According to Prum's (1999) proposed model, at stage I, the follicle originates with a cylindrical epidermal depression around the base of the feather papilla. The first feather resulted when undifferentiated tubular follicle collar developed out of the old keratinocytes being pushed out. At stage II, the inner, basilar layer of the follicle collar differentiated into longitudinal barb ridges with unbranched keratin filaments, while the thin peripheral layer of the collar became the deciduous sheath, forming a tuft of unbranched barbs with a basal calamus. Stage III consists of two developmental novelties, IIIa and IIIb, as either could have occurred first. Stage IIIa involves helical displacement of barb ridges arising within the collar. The barb ridges on the anterior midline of the follicle fuse together, forming the rachis. The creation of a posterior barb locus follows, giving an indeterminate number of barbs. This resulted in a feather with a symmetrical, primarily branched structure with a rachis and unbranched barbs. In stage IIIb, barbules paired within the peripheral barbule plates of the barb ridges, create branched barbs with rami and barbules. This resulting feather is one with a tuft of branched barbs without a rachis. At stage IV, differentiated distal and proximal barbules produce a closed, pennaceous vane. A closed vane develops when pennulae on the distal barbules form a hooked shape to attach to the simpler proximal barbules of the adjacent barb. Stage V developmental novelties gave rise to additional structural diversity in the closed pennaceous feather. Here, asymmetrical flight feathers, bipinnate plumulaceous feathers, filoplumes, powder down, and bristles evolved.[64]

Some evidence suggests that the original function of simple feathers was insulation. In particular, preserved patches of skin in large, derived, tyrannosauroids show scutes, while those in smaller, more primitive, forms show feathers. This may indicate that the larger forms had complex skins, with both scutes and filaments, or that tyrannosauroids may be like rhinos and elephants, having filaments at birth and then losing them as they developed to maturity.[33] An adult Tyrannosaurus rex weighed about as much as an African elephant. If large tyrannosauroids were endotherms, they would have needed to radiate heat efficiently, and feathers would have interfered with this.[65]
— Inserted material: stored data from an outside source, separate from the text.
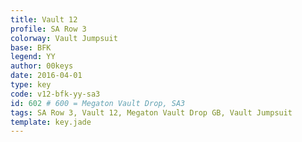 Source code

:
 ```yaml
---
title: Vault 12
profile: SA Row 3
colorway: Vault Jumpsuit
base: BFK
legend: YY
author: 00keys
date: 2016-04-01
type: key
code: v12-bfk-yy-sa3
id: 602 # 600 = Megaton Vault Drop, SA3
tags: SA Row 3, Vault 12, Megaton Vault Drop GB, Vault Jumpsuit
template: key.jade
---
```


<span class="more"> 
There is an increasing body of evidence that supports the display hypothesis, which states that early feathers were colored and increased reproductive success.[66][67] Coloration could have provided the original adaptation of feathers, implying that all later functions of feathers, such as thermoregulation and flight, were co-opted.[66] This hypothesis has been supported by the discovery of pigmented feathers in multiple species.[68][69][70] Supporting the display hypothesis is the fact that fossil feathers have been observed in a ground-dwelling herbivorous dinosaur clade, making it unlikely that feathers functioned as predatory tools or as a means of flight.[71] Additionally, some specimens have iridescent feathers.[72] Pigmented and iridescent feathers may have provided greater attractiveness to mates, providing enhanced reproductive success when compared to non-colored feathers. Current research shows that it is plausible that theropods would have had the visual acuity necessary to see the displays. In a study by Stevens (2006), the binocular field of view for Velociraptor has been estimated to be 55 to 60 degrees, which is about that of modern owls. Visual acuity for Tyrannosaurus has been predicted to be anywhere from about that of humans to 13 times that of humans.[73] However, as both Velociraptor and Tyrannosaurus have a rather extended evolutionary relationship with the more basal theropods, it is unclear how much of this visual acuity data can be extrapolated.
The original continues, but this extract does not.